I am helping out my brother with some C++ revision work and.. well i am stumped.
He has to annotate the following code demonstrating where polymorphism is used.
class Addition
{
public:
void sum (int a, int b)
{
cout << a+b;
}
void sum (int a, int b, int c)
{
cout << a+b+c;
}
}; // end class
int main ()
{
system("CLS"); // clear the screen
Addition myObject; // declaring a new object
myObject.sum(10, 20); //
cout << endl;
myObject.sum(10, 20, 30); //
getch();
return 0; // terminating the main() function and returning a value of 0
}
can someone offer some pointers as i really don't know how to help
Polymorphism means "many forms" or "many shapes". In CS it basically means 1 thing has multiple behaviors. Typically we think of polymorphism as inheritance with virtual functions such that a call to a virtual function on a base class pointer (or reference) can have multiple results depending on what kind of derived class is being accessed. That's NOT what's happening here.

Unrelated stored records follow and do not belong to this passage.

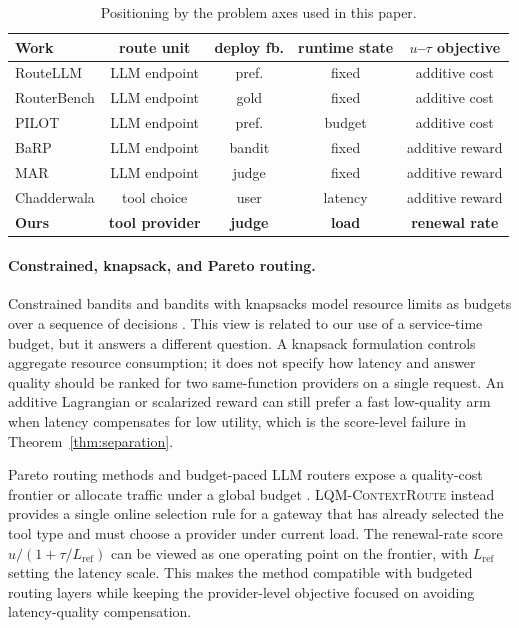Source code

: \documentclass[11pt]{article}
\newcommand{\lqmcr}{\textsc{LQM-ContextRoute}}
\begin{document}
\begin{table}[H]
\centering\scriptsize
\setlength{\tabcolsep}{2.6pt}
\begin{tabular}{l c c c c}
\toprule
Work & route unit & deploy fb. & runtime state & $u$--$\tau$ objective \\
\midrule
RouteLLM    & LLM endpoint & pref. & fixed & additive cost \\
RouterBench & LLM endpoint & gold  & fixed & additive cost \\
PILOT       & LLM endpoint & pref. & budget & additive cost \\
BaRP        & LLM endpoint & bandit & fixed & additive reward \\
MAR         & LLM endpoint & judge & fixed & additive reward \\
Chadderwala & tool choice & user & latency & additive reward \\
\textbf{Ours} & \textbf{tool provider} & \textbf{judge} &
\textbf{load} & \textbf{renewal rate} \\
\bottomrule
\end{tabular}
\caption{Positioning by the problem axes used in this paper.}
\label{tab:related}
\end{table}

\paragraph{Constrained, knapsack, and Pareto routing.} Constrained bandits and bandits with knapsacks model resource limits as budgets over a sequence of decisions \citep{badanidiyuru2018bwk,agrawal2019bwk,combes2015bwk}. This view is related to our use of a service-time budget, but it answers a different question. A knapsack formulation controls aggregate resource consumption; it does not specify how latency and answer quality should be ranked for two same-function providers on a single request. An additive Lagrangian or scalarized reward can still prefer a fast low-quality arm when latency compensates for low utility, which is the score-level failure in Theorem~\ref{thm:separation}.

Pareto routing methods and budget-paced LLM routers expose a quality-cost frontier or allocate traffic under a global budget \citep{omnirouter2025,paretobandit2026}. \lqmcr{} instead provides a single online selection rule for a gateway that has already selected the tool type and must choose a provider under current load. The renewal-rate score $u/(1+\tau/L_{\text{ref}})$ can be viewed as one operating point on the frontier, with $L_{\text{ref}}$ setting the latency scale. This makes the method compatible with budgeted routing layers while keeping the provider-level objective focused on avoiding latency-quality compensation.
\end{document}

The polymorphism we see in this example is function overloading. The same function name has multiple behaviors (adding 2 values vs. adding 3 values) depending on how the function is called. I think most programmers here would avoid the use of the word "polymorphism" in this case and simply call it function overloading, but technically this could be considered polymorphic.
thanks doug4 thats a cracking answer, yea one reason why i reached out to this forum was that upon researching it, it did seem to flag more overloading info than polymorphism.
overloading is having 2 functions with the same name and different inputs. you have 1 version with 2, and another with 3. One of the most common overloads you will see, over and over, is the class constructor (may have a default one, a copy one, an initializing one or more in a class).
As Doug said, I don't really consider this to be polymorphism, but I suppose technically it is.
Incidentally, template instantiation is technically another form of polymorphism. It would be compile-time polymorphism (similar to function overloading) as opposed to run-time polymorphism (virtual function calls).
Not that this has anything to do with the question at hand, but since my professor stressed this to me <big number> years ago, I just thought I would just mention it here.